Data provided =>

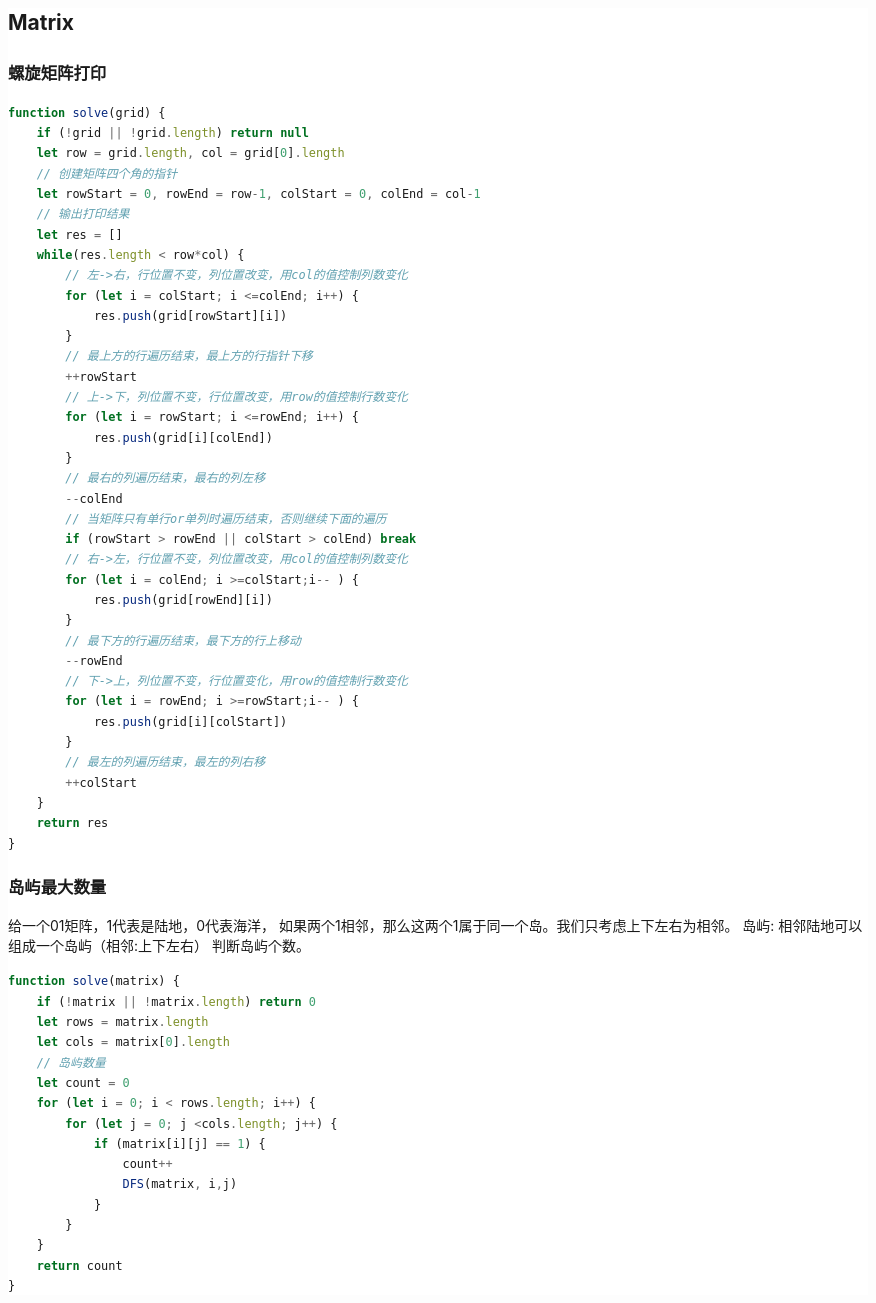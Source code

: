 ## Matrix

### 螺旋矩阵打印
```javascript
function solve(grid) {
    if (!grid || !grid.length) return null
    let row = grid.length, col = grid[0].length
    // 创建矩阵四个角的指针
    let rowStart = 0, rowEnd = row-1, colStart = 0, colEnd = col-1
    // 输出打印结果
    let res = []
    while(res.length < row*col) {
        // 左->右，行位置不变，列位置改变，用col的值控制列数变化
        for (let i = colStart; i <=colEnd; i++) {
            res.push(grid[rowStart][i])
        }
        // 最上方的行遍历结束，最上方的行指针下移
        ++rowStart
        // 上->下，列位置不变，行位置改变，用row的值控制行数变化
        for (let i = rowStart; i <=rowEnd; i++) {
            res.push(grid[i][colEnd])
        }
        // 最右的列遍历结束，最右的列左移
        --colEnd
        // 当矩阵只有单行or单列时遍历结束，否则继续下面的遍历
        if (rowStart > rowEnd || colStart > colEnd) break
        // 右->左，行位置不变，列位置改变，用col的值控制列数变化
        for (let i = colEnd; i >=colStart;i-- ) {
            res.push(grid[rowEnd][i])
        }
        // 最下方的行遍历结束，最下方的行上移动
        --rowEnd
        // 下->上，列位置不变，行位置变化，用row的值控制行数变化
        for (let i = rowEnd; i >=rowStart;i-- ) {
            res.push(grid[i][colStart])
        }
        // 最左的列遍历结束，最左的列右移
        ++colStart
    }
    return res
}
```

### 岛屿最大数量
给一个01矩阵，1代表是陆地，0代表海洋， 如果两个1相邻，那么这两个1属于同一个岛。我们只考虑上下左右为相邻。
岛屿: 相邻陆地可以组成一个岛屿（相邻:上下左右） 判断岛屿个数。
```javascript
function solve(matrix) {
    if (!matrix || !matrix.length) return 0
    let rows = matrix.length
    let cols = matrix[0].length
    // 岛屿数量
    let count = 0
    for (let i = 0; i < rows.length; i++) {
        for (let j = 0; j <cols.length; j++) {
            if (matrix[i][j] == 1) {
                count++
                DFS(matrix, i,j)
            }
        }
    }
    return count
}
```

To do => When the entries above show the word "function" in a line, copy that line out.

Output =>
function solve(grid) {
function solve(matrix) {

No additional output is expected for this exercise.